Android Automation Support

Midscene can drive adb tools to support Android automation.

By adapting a visual model solution, the automation process works with any app tech stack—whether built with Native, Flutter, React Native, or Lynx. Developers only need to focus on the final experience when debugging UI automation scripts.

The Android UI automation solution comes with all the features of Midscene:

  • Supports zero-code trial using Playground.
  • Supports JavaScript SDK.
  • Supports automation scripts in YAML format and command-line tools.
  • Supports HTML reports to replay all operation paths.

Showcases

Prompt : Open the Booking App, search for a hotel in Tokyo for four adults on Christmas, with a score of 8 or above.

View the full report of this task: report.html

See more showcases: showcases

This guide walks you through everything required to automate an Android device with Midscene: connect a real phone over adb, configure model credentials, try the no-code Playground, and run your first JavaScript script.

Set up API keys for model

Set your model configs into the environment variables.

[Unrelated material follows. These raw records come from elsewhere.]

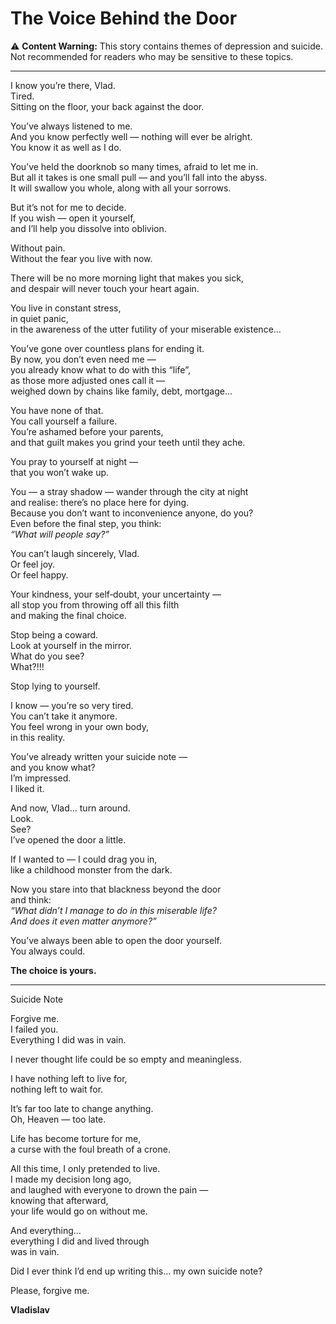 
# The Voice Behind the Door



⚠️ **Content Warning:** This story contains themes of depression and suicide.  
Not recommended for readers who may be sensitive to these topics.

---

I know you’re there, Vlad.  
Tired.  
Sitting on the floor, your back against the door.  

You’ve always listened to me.  
And you know perfectly well — nothing will ever be alright.  
You know it as well as I do.  

You’ve held the doorknob so many times, afraid to let me in.  
But all it takes is one small pull — and you’ll fall into the abyss.  
It will swallow you whole, along with all your sorrows.  

But it’s not for me to decide.  
If you wish — open it yourself,  
and I’ll help you dissolve into oblivion.  

Without pain.  
Without the fear you live with now.  

There will be no more morning light that makes you sick,  
and despair will never touch your heart again.  

You live in constant stress,  
in quiet panic,  
in the awareness of the utter futility of your miserable existence…  

You’ve gone over countless plans for ending it.  
By now, you don’t even need me —  
you already know what to do with this “life”,  
as those more adjusted ones call it —  
weighed down by chains like family, debt, mortgage…  

You have none of that.  
You call yourself a failure.  
You’re ashamed before your parents,  
and that guilt makes you grind your teeth until they ache.  

You pray to yourself at night —  
that you won’t wake up.  

You — a stray shadow — wander through the city at night  
and realise: there’s no place here for dying.  
Because you don’t want to inconvenience anyone, do you?  
Even before the final step, you think:  
*“What will people say?”*  

You can’t laugh sincerely, Vlad.  
Or feel joy.  
Or feel happy.  

Your kindness, your self‑doubt, your uncertainty —  
all stop you from throwing off all this filth  
and making the final choice.  

Stop being a coward.  
Look at yourself in the mirror.  
What do you see?  
What?!!!  

Stop lying to yourself.  

I know — you’re so very tired.  
You can’t take it anymore.  
You feel wrong in your own body,  
in this reality.  

You’ve already written your suicide note —  
and you know what?  
I’m impressed.  
I liked it.  

And now, Vlad… turn around.  
Look.  
See?  
I’ve opened the door a little.  

If I wanted to — I could drag you in,  
like a childhood monster from the dark.  

Now you stare into that blackness beyond the door  
and think:  
*“What didn’t I manage to do in this miserable life?  
And does it even matter anymore?”*  

You’ve always been able to open the door yourself.  
You always could.  

**The choice is yours.**

---

Suicide Note

Forgive me.  
I failed you.  
Everything I did was in vain.  

I never thought life could be so empty and meaningless.  

I have nothing left to live for,  
nothing left to wait for.  

It’s far too late to change anything.  
Oh, Heaven — too late.  

Life has become torture for me,  
a curse with the foul breath of a crone.  

All this time, I only pretended to live.  
I made my decision long ago,  
and laughed with everyone to drown the pain —  
knowing that afterward,  
your life would go on without me.  

And everything…  
everything I did and lived through  
was in vain.  

Did I ever think I’d end up writing this… my own suicide note?

Please, forgive me.  


**Vladislav**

You may refer to Model strategy for more details.

export MIDSCENE_MODEL_BASE_URL="https://replace-with-your-model-service-url/v1"
export MIDSCENE_MODEL_API_KEY="replace-with-your-api-key"
export MIDSCENE_MODEL_NAME="replace-with-your-model-name"
export MIDSCENE_MODEL_FAMILY="replace-with-your-model-family"

For more configuration details, please refer to Model strategy and Model configuration.

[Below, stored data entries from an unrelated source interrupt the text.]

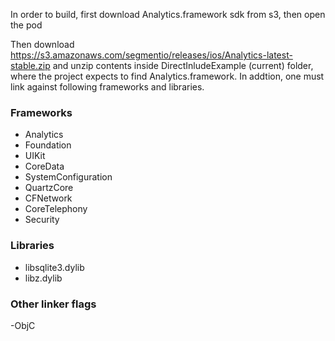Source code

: In order to build, first download Analytics.framework sdk from s3, then open the pod

Then download https://s3.amazonaws.com/segmentio/releases/ios/Analytics-latest-stable.zip and unzip contents inside DirectInludeExample (current) folder, where the project expects to find Analytics.framework. In addtion, one must link against following frameworks and libraries. 

### Frameworks
* Analytics
* Foundation
* UIKit
* CoreData
* SystemConfiguration
* QuartzCore
* CFNetwork
* CoreTelephony
* Security

### Libraries
* libsqlite3.dylib
* libz.dylib

### Other linker flags
 -ObjC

Prepare your Android device

Before scripting, confirm adb can talk to your device and the device trusts your machine.

Install adb and set ANDROID_HOME

adb --version

Example output indicates success:

Android Debug Bridge version 1.0.41
Version 34.0.4-10411341
Installed as /usr/local/bin//adb
Running on Darwin 24.3.0 (arm64)
echo $ANDROID_HOME

Any non-empty output means it is configured:

/Users/your_username/Library/Android/sdk

Enable USB debugging and verify the device

In the system settings developer options, enable USB debugging (and USB debugging (Security settings) if present), then connect the device via USB.

android usb debug

Verify the connection:

adb devices -l

Example success output:

List of devices attached
s4ey59	device usb:34603008X product:cezanne model:M2006J device:cezan transport_id:3

Try Playground (no code)

Playground is the fastest way to validate the connection and observe AI-driven steps without writing code. It shares the same core as @midscene/android, so anything that works here will behave the same once scripted.

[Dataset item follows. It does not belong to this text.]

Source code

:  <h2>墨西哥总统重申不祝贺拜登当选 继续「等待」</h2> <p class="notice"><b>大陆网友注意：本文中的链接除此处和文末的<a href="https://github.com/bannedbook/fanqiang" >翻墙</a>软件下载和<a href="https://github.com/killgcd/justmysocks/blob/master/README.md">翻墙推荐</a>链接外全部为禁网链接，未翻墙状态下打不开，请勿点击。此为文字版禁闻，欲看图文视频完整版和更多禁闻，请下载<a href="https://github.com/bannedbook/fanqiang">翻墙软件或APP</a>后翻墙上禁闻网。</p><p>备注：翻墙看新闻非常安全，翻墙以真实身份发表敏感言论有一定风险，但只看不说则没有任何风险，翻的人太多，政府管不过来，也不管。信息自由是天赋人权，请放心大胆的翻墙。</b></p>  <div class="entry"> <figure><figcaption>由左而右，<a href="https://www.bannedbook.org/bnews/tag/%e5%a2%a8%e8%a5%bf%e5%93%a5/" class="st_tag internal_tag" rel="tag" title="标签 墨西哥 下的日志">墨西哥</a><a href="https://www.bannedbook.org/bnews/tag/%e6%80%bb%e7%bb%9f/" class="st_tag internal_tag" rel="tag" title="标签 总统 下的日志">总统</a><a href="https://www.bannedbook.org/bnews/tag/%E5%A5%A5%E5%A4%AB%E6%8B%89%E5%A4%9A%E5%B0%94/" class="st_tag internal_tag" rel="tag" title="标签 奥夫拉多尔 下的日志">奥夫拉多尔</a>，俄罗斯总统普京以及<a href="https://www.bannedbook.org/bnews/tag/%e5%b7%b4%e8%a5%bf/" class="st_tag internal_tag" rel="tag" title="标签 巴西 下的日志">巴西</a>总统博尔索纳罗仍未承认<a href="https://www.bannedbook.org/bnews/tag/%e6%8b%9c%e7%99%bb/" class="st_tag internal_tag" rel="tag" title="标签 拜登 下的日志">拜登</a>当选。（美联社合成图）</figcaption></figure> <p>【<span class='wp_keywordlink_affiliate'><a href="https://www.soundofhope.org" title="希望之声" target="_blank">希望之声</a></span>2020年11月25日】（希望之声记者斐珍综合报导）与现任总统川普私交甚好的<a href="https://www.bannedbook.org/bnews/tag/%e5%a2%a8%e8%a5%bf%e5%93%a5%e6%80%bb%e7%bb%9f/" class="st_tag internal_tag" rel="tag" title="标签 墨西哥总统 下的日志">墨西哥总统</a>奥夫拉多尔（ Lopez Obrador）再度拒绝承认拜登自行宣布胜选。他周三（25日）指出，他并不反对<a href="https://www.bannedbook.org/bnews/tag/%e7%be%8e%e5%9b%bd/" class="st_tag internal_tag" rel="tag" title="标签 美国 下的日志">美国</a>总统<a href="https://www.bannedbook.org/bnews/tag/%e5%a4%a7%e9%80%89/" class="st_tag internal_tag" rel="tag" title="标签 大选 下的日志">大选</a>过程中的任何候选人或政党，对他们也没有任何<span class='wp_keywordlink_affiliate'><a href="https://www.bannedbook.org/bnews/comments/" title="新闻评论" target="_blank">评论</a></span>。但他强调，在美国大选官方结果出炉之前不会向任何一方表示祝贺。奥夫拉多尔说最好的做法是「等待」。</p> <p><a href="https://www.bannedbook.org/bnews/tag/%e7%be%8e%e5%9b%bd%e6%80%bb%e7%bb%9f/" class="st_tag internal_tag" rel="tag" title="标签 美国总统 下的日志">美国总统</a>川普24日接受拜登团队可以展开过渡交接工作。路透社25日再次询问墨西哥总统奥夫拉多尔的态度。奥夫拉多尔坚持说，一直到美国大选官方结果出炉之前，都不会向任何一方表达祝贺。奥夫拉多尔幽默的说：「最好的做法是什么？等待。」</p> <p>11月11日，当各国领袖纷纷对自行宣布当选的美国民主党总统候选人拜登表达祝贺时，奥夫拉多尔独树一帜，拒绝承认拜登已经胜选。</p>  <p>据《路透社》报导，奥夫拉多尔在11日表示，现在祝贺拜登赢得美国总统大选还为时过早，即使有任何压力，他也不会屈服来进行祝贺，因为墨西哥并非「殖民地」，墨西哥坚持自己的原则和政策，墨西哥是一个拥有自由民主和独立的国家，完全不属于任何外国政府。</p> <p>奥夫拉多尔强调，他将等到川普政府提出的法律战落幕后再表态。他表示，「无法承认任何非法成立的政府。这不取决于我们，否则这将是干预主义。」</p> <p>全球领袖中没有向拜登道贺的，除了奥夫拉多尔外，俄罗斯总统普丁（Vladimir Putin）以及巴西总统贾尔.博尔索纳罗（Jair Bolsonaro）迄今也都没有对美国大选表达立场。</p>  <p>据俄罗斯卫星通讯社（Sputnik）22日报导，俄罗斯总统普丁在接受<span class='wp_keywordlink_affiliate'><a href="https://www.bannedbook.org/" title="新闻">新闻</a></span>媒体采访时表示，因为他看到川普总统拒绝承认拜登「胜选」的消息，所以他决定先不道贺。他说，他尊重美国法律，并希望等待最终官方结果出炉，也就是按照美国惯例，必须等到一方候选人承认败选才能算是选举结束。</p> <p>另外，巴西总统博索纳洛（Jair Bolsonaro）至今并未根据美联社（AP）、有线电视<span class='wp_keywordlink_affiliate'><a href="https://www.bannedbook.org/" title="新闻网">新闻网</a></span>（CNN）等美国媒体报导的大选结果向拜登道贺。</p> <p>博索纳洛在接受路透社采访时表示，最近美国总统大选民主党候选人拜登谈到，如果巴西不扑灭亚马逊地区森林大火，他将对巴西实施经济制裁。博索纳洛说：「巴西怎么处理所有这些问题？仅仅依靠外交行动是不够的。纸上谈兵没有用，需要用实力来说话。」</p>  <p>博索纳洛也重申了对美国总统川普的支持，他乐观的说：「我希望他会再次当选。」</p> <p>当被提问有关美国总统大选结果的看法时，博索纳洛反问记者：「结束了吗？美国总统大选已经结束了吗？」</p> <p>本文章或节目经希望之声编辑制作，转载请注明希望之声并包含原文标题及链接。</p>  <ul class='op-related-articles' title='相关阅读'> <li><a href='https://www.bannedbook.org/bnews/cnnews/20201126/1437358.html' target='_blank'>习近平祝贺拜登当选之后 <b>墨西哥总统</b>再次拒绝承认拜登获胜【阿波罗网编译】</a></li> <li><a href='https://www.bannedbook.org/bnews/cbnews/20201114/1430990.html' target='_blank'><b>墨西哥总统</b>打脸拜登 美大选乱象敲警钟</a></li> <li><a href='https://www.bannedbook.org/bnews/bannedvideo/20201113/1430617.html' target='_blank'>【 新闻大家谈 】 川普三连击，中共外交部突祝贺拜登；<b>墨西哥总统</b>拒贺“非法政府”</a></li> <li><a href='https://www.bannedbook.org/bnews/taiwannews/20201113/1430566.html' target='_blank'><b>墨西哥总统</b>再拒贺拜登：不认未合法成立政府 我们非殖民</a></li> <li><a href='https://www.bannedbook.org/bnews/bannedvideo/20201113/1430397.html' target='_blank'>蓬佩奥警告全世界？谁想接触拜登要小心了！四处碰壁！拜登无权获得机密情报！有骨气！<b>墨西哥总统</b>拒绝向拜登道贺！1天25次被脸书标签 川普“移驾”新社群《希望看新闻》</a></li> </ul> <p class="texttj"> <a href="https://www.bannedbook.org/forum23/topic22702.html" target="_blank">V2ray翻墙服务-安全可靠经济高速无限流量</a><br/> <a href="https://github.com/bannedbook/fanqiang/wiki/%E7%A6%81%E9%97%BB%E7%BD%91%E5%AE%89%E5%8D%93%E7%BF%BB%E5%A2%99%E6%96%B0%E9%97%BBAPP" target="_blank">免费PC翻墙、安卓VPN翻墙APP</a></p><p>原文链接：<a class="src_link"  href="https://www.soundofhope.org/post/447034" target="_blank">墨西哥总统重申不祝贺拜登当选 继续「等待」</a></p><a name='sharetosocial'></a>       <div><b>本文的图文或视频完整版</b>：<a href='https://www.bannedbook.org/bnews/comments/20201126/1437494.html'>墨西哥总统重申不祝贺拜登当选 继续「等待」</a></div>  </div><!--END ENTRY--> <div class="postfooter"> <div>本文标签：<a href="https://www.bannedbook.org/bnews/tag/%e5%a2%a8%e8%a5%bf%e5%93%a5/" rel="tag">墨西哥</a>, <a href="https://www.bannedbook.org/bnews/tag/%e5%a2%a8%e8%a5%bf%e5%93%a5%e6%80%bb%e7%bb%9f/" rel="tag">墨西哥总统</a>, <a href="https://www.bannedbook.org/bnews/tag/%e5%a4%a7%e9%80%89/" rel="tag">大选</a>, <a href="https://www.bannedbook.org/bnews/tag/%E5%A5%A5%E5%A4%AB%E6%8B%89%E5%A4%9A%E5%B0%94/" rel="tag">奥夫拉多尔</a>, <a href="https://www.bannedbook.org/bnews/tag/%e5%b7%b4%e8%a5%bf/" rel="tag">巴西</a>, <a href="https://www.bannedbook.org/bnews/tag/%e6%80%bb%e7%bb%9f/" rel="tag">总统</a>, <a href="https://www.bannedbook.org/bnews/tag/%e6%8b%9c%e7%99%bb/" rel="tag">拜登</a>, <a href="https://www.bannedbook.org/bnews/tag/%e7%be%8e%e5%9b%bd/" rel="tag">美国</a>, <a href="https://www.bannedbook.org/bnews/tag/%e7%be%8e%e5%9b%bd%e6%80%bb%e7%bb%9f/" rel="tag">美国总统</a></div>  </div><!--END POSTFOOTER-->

  1. Launch the Playground CLI:
npx --yes @midscene/android-playground
  1. Click the gear icon in the Playground window, then paste your API key configuration. Refer back to Model configuration if you still need credentials.

Start experiencing

After configuration, you can start using Midscene right away. It provides several key operation tabs:

  • Act: interact with the page. This is Auto Planning, corresponding to aiAct. For example:
Type “Midscene” in the search box, run the search, and open the first result
Fill out the registration form and make sure every field passes validation
  • Query: extract JSON data from the interface, corresponding to aiQuery.

Similar methods include aiBoolean(), aiNumber(), and aiString() for directly extracting booleans, numbers, and strings.

Extract the user ID from the page and return JSON data in the { id: string } structure
  • Assert: understand the page and assert; if the condition is not met, throw an error, corresponding to aiAssert.
There is a login button on the page, with a user agreement link below it
  • Tap: click on an element. This is Instant Action, corresponding to aiTap.
Click the login button

For the difference between Auto Planning and Instant Action, see the API document.

Integration with Midscene Agent

Once Playground works, move to a repeatable script with the JavaScript SDK.

Step 1. Install dependencies

npm
yarn
pnpm
bun
deno
npm install @midscene/android dotenv --save-dev

Step 2. Write scripts

Save the following code as ./demo.ts. It opens the browser on the device, searches eBay, and asserts the result list.

./demo.ts
import 'dotenv/config'; // load Midscene environment variables from .env if present
import {
  AndroidAgent,
  AndroidDevice,
  getConnectedDevices,
} from '@midscene/android';

const sleep = (ms) => new Promise((r) => setTimeout(r, ms));
Promise.resolve(
  (async () => {
    const devices = await getConnectedDevices();
    const device = new AndroidDevice(devices[0].udid);

    const agent = new AndroidAgent(device, {
      aiActionContext:
        'If any location, permission, user agreement, etc. popup, click agree. If login page pops up, close it.',
    });
    await device.connect();

    await agent.aiAct('open browser and navigate to ebay.com');
    await sleep(5000);
    await agent.aiAct('type "Headphones" in search box, hit Enter');
    await agent.aiWaitFor('There is at least one headphone product');

    const items = await agent.aiQuery(
      '{itemTitle: string, price: Number}[], find item in list and corresponding price',
    );
    console.log('headphones in stock', items);

    await agent.aiAssert('There is a category filter on the left');
  })(),
);

Step 3. Run

npx tsx demo.ts

Step 4: View the report

Successful runs print Midscene - report file updated: /path/to/report/some_id.html. Open the generated HTML file in a browser to replay every interaction, query, and assertion.

Advanced

Use this section when you need to customize device behavior, wire Midscene into your framework, or troubleshoot adb issues. For detailed constructor parameters, jump to the API reference(Android).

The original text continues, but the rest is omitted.